AI, Deep Learning and Machine Learning: What’s the Difference?

March 25, 2023 • Shannon Flynn


People often use the terms “AI,” “deep learning” and “machine learning” interchangeably. But, they’re actually three distinct entities. Artificial intelligence refers to a computer’s ability to solve problems without human intervention. Deep learning and machine learning are two of the six branches of artificial intelligence. 

Types of Artificial Intelligence (AI)

The AI market could be worth 500 billion dollars by next year, and artificial intelligence is all around us. 

Search engines use AI to display the most relevant results at the top of the page and distinguish a word’s meaning based on context. If you’re reading about snake husbandry, for example, a subsequent search for “shed” might explain how to keep humidity levels up so your snake can shed properly. But if you’ve been reading about building your own outdoor tool storage building, searching for “shed” will probably give you different results. 

AI is also the driving force behind predictive text features, speech recognition software, and computer games that let you play against the computer. There are four complexity levels in AI technology.

The first, known as reactive machine AI, should not be confused with machine learning. It’s a type of AI that responds to current events. For example, in an online chess game, the computer can react to your moves and try to beat you. But it can’t store memories or make plans. 

The second type is called limited memory AI. It can use information only from the recent past to make future decisions. For example, self-driving cars come equipped with large databanks of information for them to draw upon. But when it comes to forming new memories, the software stores only very recent ones. 

The third type of AI is called theory of mind, and it’s relegated to the realm of science fiction. If scientists developed the theory of mind AI, it could react to and understand emotions based on a person’s body language, facial expressions, and previous behavior. It would draw upon several past experiences to get smarter over time. The main premise behind the theory of mind AI is an awareness that other people can think. 

The fourth level of AI complexity is complete self-awareness. Like the theory of mind AI, this type of software doesn’t exist — at least not yet. A self-aware program would understand that it’s a computer. It would form opinions, self-esteem, and philosophies about itself based on its knowledge of the world and would even have emotions regarding the state of its own existence. 

Many people question the ethics of creating self-aware AI. Would it be able to feel sad or lonely? Would it feel superior or inferior to humans in any way? This form of artificial intelligence may never exist, but even if scientists managed to create it, we might never know if it was really aware. 

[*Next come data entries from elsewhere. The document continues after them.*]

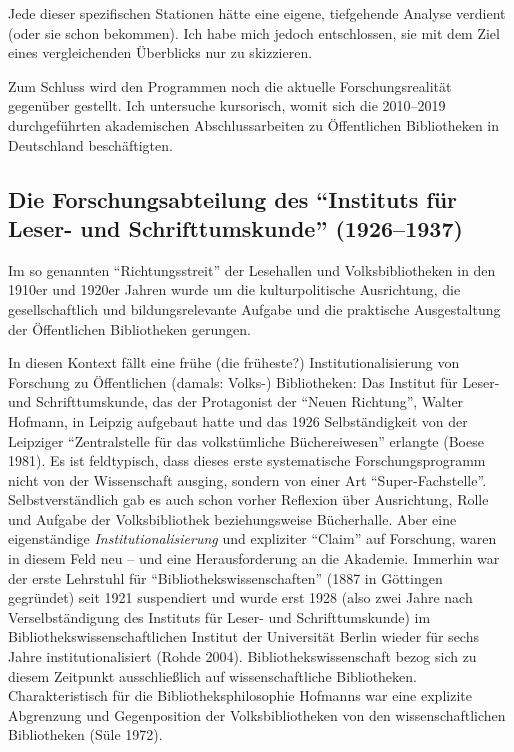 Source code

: \documentclass[a4paper,
fontsize=11pt,
oneside,
numbers=noperiodatend,
parskip=half-,
bibliography=totoc,
final
]{scrartcl}
\begin{document}
Jede dieser spezifischen Stationen hätte eine eigene, tiefgehende
Analyse verdient (oder sie schon bekommen). Ich habe mich jedoch
entschlossen, sie mit dem Ziel eines vergleichenden Überblicks nur zu
skizzieren.

Zum Schluss wird den Programmen noch die aktuelle Forschungsrealität
gegenüber gestellt. Ich untersuche kursorisch, womit sich die 2010--2019
durchgeführten akademischen Abschlussarbeiten zu Öffentlichen
Bibliotheken in Deutschland beschäftigten.

\hypertarget{die-forschungsabteilung-des-instituts-fuxfcr-leser--und-schrifttumskunde-19261937}{%
\subsection{\texorpdfstring{Die Forschungsabteilung des
\enquote{Instituts für Leser- und Schrifttumskunde}
(1926--1937)}{1. Die Forschungsabteilung des ``Instituts für Leser- und Schrifttumskunde'' (1926--1937)}}\label{die-forschungsabteilung-des-instituts-fuxfcr-leser--und-schrifttumskunde-19261937}}

Im so genannten \enquote{Richtungsstreit} der Lesehallen und
Volksbibliotheken in den 1910er und 1920er Jahren wurde um die
kulturpolitische Ausrichtung, die gesellschaftlich und bildungsrelevante
Aufgabe und die praktische Ausgestaltung der Öffentlichen Bibliotheken
gerungen.

In diesen Kontext fällt eine frühe (die früheste?) Institutionalisierung
von Forschung zu Öffentlichen (damals: Volks-) Bibliotheken: Das
Institut für Leser- und Schrifttumskunde, das der Protagonist der
\enquote{Neuen Richtung}, Walter Hofmann, in Leipzig aufgebaut hatte und
das 1926 Selbständigkeit von der Leipziger \enquote{Zentralstelle für
das volkstümliche Büchereiwesen} erlangte (Boese 1981). Es ist
feldtypisch, dass dieses erste systematische Forschungsprogramm nicht
von der Wissenschaft ausging, sondern von einer Art
\enquote{Super-Fachstelle}. Selbstverständlich gab es auch schon vorher
Reflexion über Ausrichtung, Rolle und Aufgabe der Volksbibliothek
beziehungsweise Bücherhalle. Aber eine eigenständige
\emph{Institutionalisierung} und expliziter \enquote{Claim} auf
Forschung, waren in diesem Feld neu -- und eine Herausforderung an die
Akademie. Immerhin war der erste Lehrstuhl für
\enquote{Bibliothekswissenschaften} (1887 in Göttingen gegründet) seit
1921 suspendiert und wurde erst 1928 (also zwei Jahre nach
Verselbständigung des Instituts für Leser- und Schrifttumskunde) im
Bibliothekswissenschaftlichen Institut der Universität Berlin wieder für
sechs Jahre institutionalisiert (Rohde 2004). Bibliothekswissenschaft
bezog sich zu diesem Zeitpunkt ausschließlich auf wissenschaftliche
Bibliotheken. Charakteristisch für die Bibliotheksphilosophie Hofmanns
war eine explizite Abgrenzung und Gegenposition der Volksbibliotheken
von den wissenschaftlichen Bibliotheken (Süle 1972).
\end{document}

Branches of Artificial Intelligence

In addition to the four levels of complexity, there are six branches of AI: deep learning, machine learning, robotics, natural language processing, expert systems, and fuzzy logic. We’ll cover the first two. 

Machine Learning

Machine learning is when a program becomes better at performing tasks over time without human intervention. It uses information from past experiences to process, analyze and solve problems with the help of sophisticated statistical models and algorithms. For example, machine learning AI can detect phishing emails by comparing them to its database of cybersecurity knowledge. 

Deep Learning

Deep learning is a subset of machine learning. The main thing to remember about this software is that it usually learns by viewing pictures. Programmers can feed the deep learning AI a bunch of images in a certain category — for example, dogs or Dolly Parton — and train it to recognize the subject from different angles, in different lighting and when variations exist. 

The deep learning program would learn that pugs and German shepherds both count as dogs even though they look very different. It could also detect Dolly Parton’s face even if she took off her signature blonde wig. It does so by remembering images it saw in the past, then comparing them to new ones. 

This is called a neural network model because it’s modeled after the human brain. Deep learning AI always uses a neural network, although it doesn’t always learn by looking at photos. 

Deep learning programs typically require a lot of human input. This is especially true in the beginning when they’re first learning. 

AI, Deep Learning and Machine Learning Are Interconnected

To put it simply, deep learning is a subset of machine learning, and machine learning is a subset of AI. Artificial intelligence is fast becoming a major part of everyday life, and there will probably be even more distinct categories of AI in the future.